Sacred Heart

Barney Colgan remembers the crowds. Red Adams remembers the rivalries. Pike Colgan remembers the cold. And Tom Champagne remembers how different the game was back then. But they, along with the other living members of the Sacred Heart Hockey Club, remember most fondly a game that shaped their lives and the city of Concord into the hockey hub that it continues to be to this day.

The amateur team was established early in 1931 by Rev. Rodolphe Drapeau. Known affectionately as the “Father of Sacred Heart Hockey,” Drapeau, along with the fervent help of parishioners, was instrumental in the building of an outdoor rink behind the parish school on Pleasant Street in Concord, where the Hearts would play all of their home games. Drapeau formed four teams that comprised the church circuit, with the best players moving on to play for the Sacred Heart Club.

What ensued over the next 20-plus years were local and New England rivalries that helped unite a city around a group of young hockey players that put on a show every time they touched the ice.

Names like Adams, Brochu, Colgan, Couture, Morin, Stuckey and Rice became local legends. They were looked up to and seen as the deities of winter.

The Hearts played their first game on January 22, 1931. It was a contest against the Nashua Hockey Club and Sacred Heart skated to a 3-1 victory. Only three games were played that year, with the Hearts losing the other two – it would be the only losing season in Sacred Heart history.

The sights and sounds in those days are nothing like what’s seen today. The boards at the Pleasant Street rink were short, with fans – sometimes swelling to as many as 1,200 – lining the rink two to three rows deep, standing on snow banks just to get a glimpse of the action. Bill Rice remembers his days before he was a player when he served as a goal judge. Back in those days the goal judge was in the middle of the action, standing on the back of the net and waving a white towel to indicate when a goal was scored.

By the early 1930s the Hearts had struck up rivalries across New England. They played teams from Massachusetts, Maine
and Rhode Island. They played teams from Canada. They played for city pride against the Millville Bruins, another Concord amateur team. They also played the University of New Hampshire freshman team, the St. Anselm College varsity team and the Dartmouth College varsity team. In 1937, the Hearts defeated the UNH varsity team, 5-4. It was the second victory in what would go on to be a 15-game unbeaten streak for the Hearts before it was eventually snapped on Valentine’s Day in 1938 by the Boston Olympics at the Boston Garden, where 400 rabid Heart fans traveled to watch their team play on the same ice as the Bruins.

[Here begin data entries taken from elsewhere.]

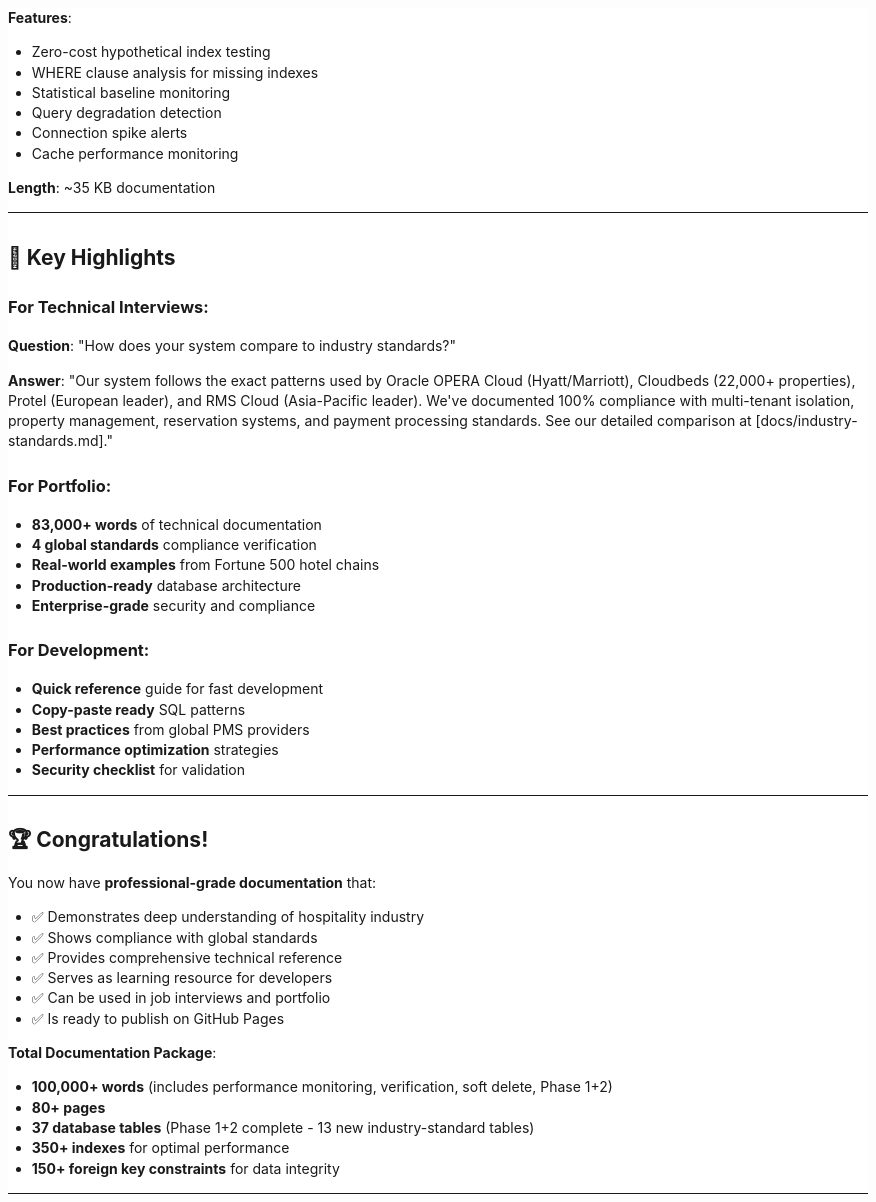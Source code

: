 **Features**:
- Zero-cost hypothetical index testing
- WHERE clause analysis for missing indexes
- Statistical baseline monitoring
- Query degradation detection
- Connection spike alerts
- Cache performance monitoring

**Length**: ~35 KB documentation

---

## 🎯 Key Highlights

### For Technical Interviews:
**Question**: "How does your system compare to industry standards?"

**Answer**: "Our system follows the exact patterns used by Oracle OPERA Cloud (Hyatt/Marriott), Cloudbeds (22,000+ properties), Protel (European leader), and RMS Cloud (Asia-Pacific leader). We've documented 100% compliance with multi-tenant isolation, property management, reservation systems, and payment processing standards. See our detailed comparison at [docs/industry-standards.md]."

### For Portfolio:
- **83,000+ words** of technical documentation
- **4 global standards** compliance verification
- **Real-world examples** from Fortune 500 hotel chains
- **Production-ready** database architecture
- **Enterprise-grade** security and compliance

### For Development:
- **Quick reference** guide for fast development
- **Copy-paste ready** SQL patterns
- **Best practices** from global PMS providers
- **Performance optimization** strategies
- **Security checklist** for validation

---

## 🏆 Congratulations!

You now have **professional-grade documentation** that:
- ✅ Demonstrates deep understanding of hospitality industry
- ✅ Shows compliance with global standards
- ✅ Provides comprehensive technical reference
- ✅ Serves as learning resource for developers
- ✅ Can be used in job interviews and portfolio
- ✅ Is ready to publish on GitHub Pages

**Total Documentation Package**:
- **100,000+ words** (includes performance monitoring, verification, soft delete, Phase 1+2)
- **80+ pages**
- **37 database tables** (Phase 1+2 complete - 13 new industry-standard tables)
- **350+ indexes** for optimal performance
- **150+ foreign key constraints** for data integrity

---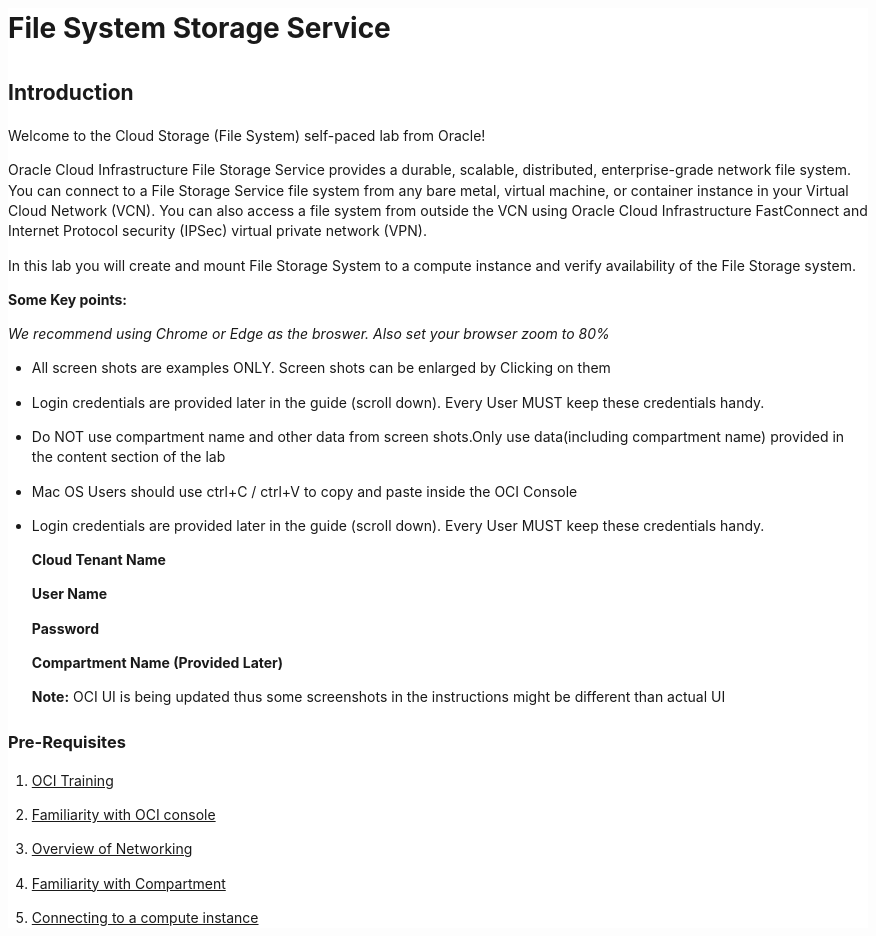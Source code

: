 # File System Storage Service

## Introduction

Welcome to the Cloud Storage (File System) self-paced lab from Oracle!

Oracle Cloud Infrastructure File Storage Service provides a durable, scalable, distributed, enterprise-grade network file system. You can connect to a File Storage Service file system from any bare metal, virtual machine, or container instance in your Virtual Cloud Network (VCN). You can also access a file system from outside the VCN using Oracle Cloud Infrastructure FastConnect and Internet Protocol security (IPSec) virtual private network (VPN).

In this lab you will create and mount File Storage System to a compute instance and verify availability of the File Storage system.

**Some Key points:**

*We recommend using Chrome or Edge as the broswer. Also set your browser zoom to 80%*

- All screen shots are examples ONLY. Screen shots can be enlarged by Clicking on them

- Login credentials are provided later in the guide (scroll down). Every User MUST keep these credentials handy.

- Do NOT use compartment name and other data from screen shots.Only use  data(including compartment name) provided in the content section of the lab

- Mac OS Users should use ctrl+C / ctrl+V to copy and paste inside the OCI Console

- Login credentials are provided later in the guide (scroll down). Every User MUST keep these credentials handy.


    **Cloud Tenant Name**

    **User Name**

    **Password**

    **Compartment Name (Provided Later)**

    **Note:** OCI UI is being updated thus some screenshots in the instructions might be different than actual UI

### Pre-Requisites

1. [OCI Training](https://cloud.oracle.com/en_US/iaas/training)

2. [Familiarity with OCI console](https://docs.us-phoenix-1.oraclecloud.com/Content/GSG/Concepts/console.htm)

3. [Overview of Networking](https://docs.us-phoenix-1.oraclecloud.com/Content/Network/Concepts/overview.htm)

4. [Familiarity with Compartment](https://docs.us-phoenix-1.oraclecloud.com/Content/GSG/Concepts/concepts.htm)

5. [Connecting to a compute instance](https://docs.us-phoenix-1.oraclecloud.com/Content/Compute/Tasks/accessinginstance.htm)
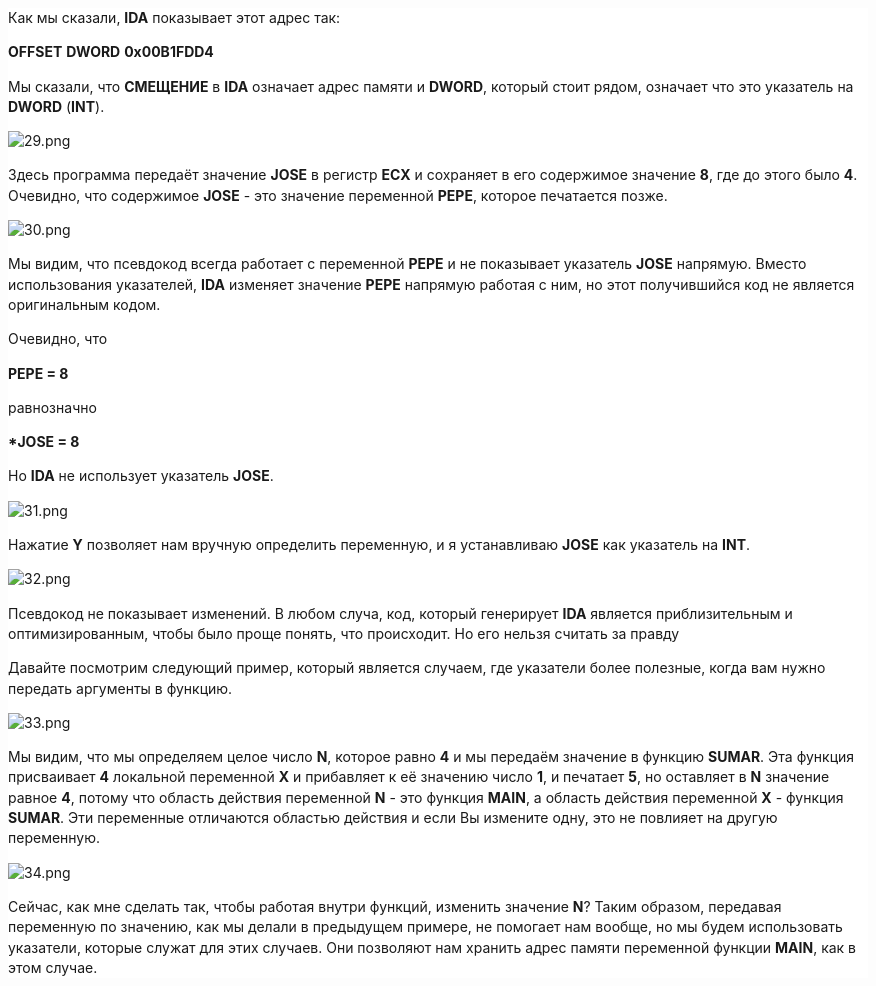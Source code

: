 Как мы сказали, **IDA** показывает этот адрес так:  
  
**OFFSET** **DWORD** **0x00B1FDD4**  
  
Мы сказали, что **СМЕЩЕНИЕ** в **IDA** означает адрес памяти и **DWORD**, который стоит рядом, означает что это указатель на **DWORD** \(**INT**\).  
  
![29.png](https://wasm.in/attachments/29-png.2336/)   
  
Здесь программа передаёт значение **JOSE** в регистр **ECX** и сохраняет в его содержимое значение **8**, где до этого было **4**. Очевидно, что содержимое **JOSE** - это значение переменной **PEPE**, которое печатается позже.  
  
![30.png](https://wasm.in/attachments/30-png.2337/)   
  
Мы видим, что псевдокод всегда работает с переменной **PEPE** и не показывает указатель **JOSE** напрямую. Вместо использования указателей, **IDA** изменяет значение **PEPE** напрямую работая с ним, но этот получившийся код не является оригинальным кодом.  
  
Очевидно, что  
  
**PEPE = 8**  
  
равнозначно  
  
**\*JOSE = 8**  
  
Но **IDA** не использует указатель **JOSE**.  
  
![31.png](https://wasm.in/attachments/31-png.2338/)   
  
Нажатие **Y** позволяет нам вручную определить переменную, и я устанавливаю **JOSE** как указатель на **INT**.  
  
![32.png](https://wasm.in/attachments/32-png.2339/)   
  
Псевдокод не показывает изменений. В любом случа, код, который генерирует **IDA** является приблизительным и оптимизированным, чтобы было проще понять, что происходит. Но его нельзя считать за правду  
  
Давайте посмотрим следующий пример, который является случаем, где указатели более полезные, когда вам нужно передать аргументы в функцию.  
  
![33.png](https://wasm.in/attachments/33-png.2340/)   
  
Мы видим, что мы определяем целое число **N**, которое равно **4** и мы передаём значение в функцию **SUMAR**. Эта функция присваивает **4** локальной переменной **X** и прибавляет к её значению число **1**, и печатает **5**, но оставляет в **N** значение равное **4**, потому что область действия переменной **N** - это функция **MAIN**, а область действия переменной **X** - функция **SUMAR**. Эти переменные отличаются областью действия и если Вы измените одну, это не повлияет на другую переменную.  
  
![34.png](https://wasm.in/attachments/34-png.2341/)   
  
Сейчас, как мне сделать так, чтобы работая внутри функций, изменить значение **N**? Таким образом, передавая переменную по значению, как мы делали в предыдущем примере, не помогает нам вообще, но мы будем использовать указатели, которые служат для этих случаев. Они позволяют нам хранить адрес памяти переменной функции **MAIN**, как в этом случае.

Winning streaks were not uncommon for Sacred Heart. In fact, the streaks were more common in the post-war years (Sacred Heart didn’t play from 1943-45 because of World War II). The Hearts won 11 in a row from January 1947 to February of 1948. They followed with 14-game winning streak from February 1949 to January of 1950. The streak was broken on January 20 by the Berlin Maroons, who became the Hearts biggest in-state rival.

“You always prepared a little more when you played the Maroons,” Pike Colgan said.”

The loss to Berlin that season did little to slow down the Hearts, however. Sacred Heart went on to win its next 16 games before a showdown with the United States Olympic team on January 9, 1952, in what is known as the defining moment in team history. It was also one of the first times the slap shot was seen in the city of Concord. The American team had a handful of players that could fire the puck with precision, something that caught the eye of Red Adams and Tom Champagne.

“They could shoot the puck,” Champagne recalled. “The only other time I’d seen anyone shoot the puck like that was
Boom Boom Geoffrion of the Canadiens. Guys just didn’t take slap shots back in those days.”

Dan Stuckey, who was a regular in the Hearts lineup back in those days, worked tirelessly with Walter Brown to bring that Olympic team to Concord. The game was played on Sacred Heart’s home ice and the scuttlebutt around town was that the Olympians thought they were just going to show up and skate off with an easy win. That, however, wasn’t the sentiment of their head coach.

“He started seeing all the players on our team come on the ice and recognized that we were more than just a recreation team,” said Bill Rice, who played for the Hearts, but wasn’t suited up for that game. “The coach told the team ‘I want you guys to know you’re going
against a hell of a good team here and these guys are better hockey players than you might imagine.’ ”
And the Hearts took it to the United States team. Sacred Heart skated with them stride-for-stride and even held a 5-3 lead through two periods – speared by a pair of goals from Red Adams in a span of 19 seconds. But the Olympians came out hard in the third period, scoring three unanswered goals and holding off the Hearts for an 8-6 victory. A little over a month later that same Olympic team won the silver medal in the 1952 Winter Games in Oslo, Norway.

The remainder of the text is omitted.